Deliberately he refrained from contacting Mannon again—the Doctor at that time would, if anything, be a demoralizing influence. He called Skempton to ask if
Descartes’
medical officer had made a report, and was sworn at horribly because it was the middle of the Colonel’s night. But he did find out that the Chief Psychologist had called seeking the same information, saying that he preferred his facts to come from the official report rather than through an emotionally involved Doctor with a disembodied ax to grind. Then the totally unexpected happened in that Conway’s sources of information went suddenly dry on him.
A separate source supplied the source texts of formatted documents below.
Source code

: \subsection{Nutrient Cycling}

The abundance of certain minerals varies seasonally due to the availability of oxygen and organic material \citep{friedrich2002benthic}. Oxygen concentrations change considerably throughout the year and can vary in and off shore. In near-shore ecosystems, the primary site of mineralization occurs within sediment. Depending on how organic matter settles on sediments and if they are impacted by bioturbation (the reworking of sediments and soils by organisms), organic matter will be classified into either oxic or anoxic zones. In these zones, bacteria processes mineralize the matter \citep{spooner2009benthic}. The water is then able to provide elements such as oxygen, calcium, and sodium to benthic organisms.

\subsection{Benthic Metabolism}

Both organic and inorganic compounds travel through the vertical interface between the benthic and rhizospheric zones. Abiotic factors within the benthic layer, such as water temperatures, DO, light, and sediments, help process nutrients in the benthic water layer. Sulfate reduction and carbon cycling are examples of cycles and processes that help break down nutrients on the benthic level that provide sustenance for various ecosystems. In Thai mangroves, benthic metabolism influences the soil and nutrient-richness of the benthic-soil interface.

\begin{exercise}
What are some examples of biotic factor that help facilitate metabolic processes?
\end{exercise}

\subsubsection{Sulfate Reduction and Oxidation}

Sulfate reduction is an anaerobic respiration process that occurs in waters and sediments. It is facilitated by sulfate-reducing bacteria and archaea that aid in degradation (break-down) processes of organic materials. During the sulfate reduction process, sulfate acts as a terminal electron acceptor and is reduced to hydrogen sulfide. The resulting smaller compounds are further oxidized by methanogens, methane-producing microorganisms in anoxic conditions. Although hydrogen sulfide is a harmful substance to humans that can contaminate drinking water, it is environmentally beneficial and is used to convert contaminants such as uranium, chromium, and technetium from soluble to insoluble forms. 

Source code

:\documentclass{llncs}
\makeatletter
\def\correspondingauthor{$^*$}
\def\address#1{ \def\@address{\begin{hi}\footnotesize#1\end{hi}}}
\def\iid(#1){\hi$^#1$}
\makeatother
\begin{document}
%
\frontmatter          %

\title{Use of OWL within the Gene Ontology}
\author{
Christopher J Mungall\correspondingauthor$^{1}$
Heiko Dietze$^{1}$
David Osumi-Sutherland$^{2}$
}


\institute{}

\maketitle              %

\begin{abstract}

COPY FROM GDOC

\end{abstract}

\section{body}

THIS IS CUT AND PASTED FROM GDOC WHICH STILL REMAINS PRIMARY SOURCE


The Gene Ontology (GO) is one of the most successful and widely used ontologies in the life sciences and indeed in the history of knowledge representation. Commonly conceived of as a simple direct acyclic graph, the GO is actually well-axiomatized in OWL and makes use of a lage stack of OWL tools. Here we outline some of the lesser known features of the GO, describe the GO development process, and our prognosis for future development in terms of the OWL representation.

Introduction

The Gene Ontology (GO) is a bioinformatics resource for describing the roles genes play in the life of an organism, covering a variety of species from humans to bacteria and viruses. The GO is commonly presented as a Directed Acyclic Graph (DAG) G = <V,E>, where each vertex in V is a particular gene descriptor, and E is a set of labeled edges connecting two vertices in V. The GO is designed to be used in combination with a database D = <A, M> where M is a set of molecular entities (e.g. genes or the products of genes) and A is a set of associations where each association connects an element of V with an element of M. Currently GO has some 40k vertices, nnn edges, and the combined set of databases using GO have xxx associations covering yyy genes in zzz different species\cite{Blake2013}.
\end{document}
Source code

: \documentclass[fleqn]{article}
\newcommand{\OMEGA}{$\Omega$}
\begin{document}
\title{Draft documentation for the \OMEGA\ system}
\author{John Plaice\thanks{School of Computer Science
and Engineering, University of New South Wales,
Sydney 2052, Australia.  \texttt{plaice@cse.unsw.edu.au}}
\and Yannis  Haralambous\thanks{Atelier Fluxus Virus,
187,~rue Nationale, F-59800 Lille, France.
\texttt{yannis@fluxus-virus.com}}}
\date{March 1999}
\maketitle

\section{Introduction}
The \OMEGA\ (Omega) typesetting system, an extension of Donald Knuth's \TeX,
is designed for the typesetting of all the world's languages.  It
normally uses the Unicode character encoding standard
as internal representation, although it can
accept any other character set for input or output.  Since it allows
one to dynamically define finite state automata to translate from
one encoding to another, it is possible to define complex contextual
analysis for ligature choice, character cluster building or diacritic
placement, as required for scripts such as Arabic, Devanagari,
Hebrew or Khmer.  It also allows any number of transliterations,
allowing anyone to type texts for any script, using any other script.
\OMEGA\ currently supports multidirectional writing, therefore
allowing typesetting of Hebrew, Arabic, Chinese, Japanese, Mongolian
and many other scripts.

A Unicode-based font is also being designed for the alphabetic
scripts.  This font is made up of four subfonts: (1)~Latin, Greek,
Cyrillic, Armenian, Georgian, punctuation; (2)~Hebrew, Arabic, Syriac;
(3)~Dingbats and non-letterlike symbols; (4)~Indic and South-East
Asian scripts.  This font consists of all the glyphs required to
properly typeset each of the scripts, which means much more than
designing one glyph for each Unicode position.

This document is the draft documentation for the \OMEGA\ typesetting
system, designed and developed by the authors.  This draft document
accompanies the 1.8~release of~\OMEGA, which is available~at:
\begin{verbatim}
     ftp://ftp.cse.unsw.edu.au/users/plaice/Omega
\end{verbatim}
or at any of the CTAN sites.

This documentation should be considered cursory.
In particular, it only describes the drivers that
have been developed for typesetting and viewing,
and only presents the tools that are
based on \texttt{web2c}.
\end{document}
Apparently O‘Mara was bringing in certain operating room staff for their periodic testing before their psych tests were due, and most of them had been people who had been very helpful about admitting their mistakes to Conway. It was not suggested in so many words that Conway had broken confidence and blabbed to O’Mara, but at the same time nobody would talk about anything.
Conway felt weary and discouraged and stupid, but mostly weary. It was too near breakfast time, however, to go to bed.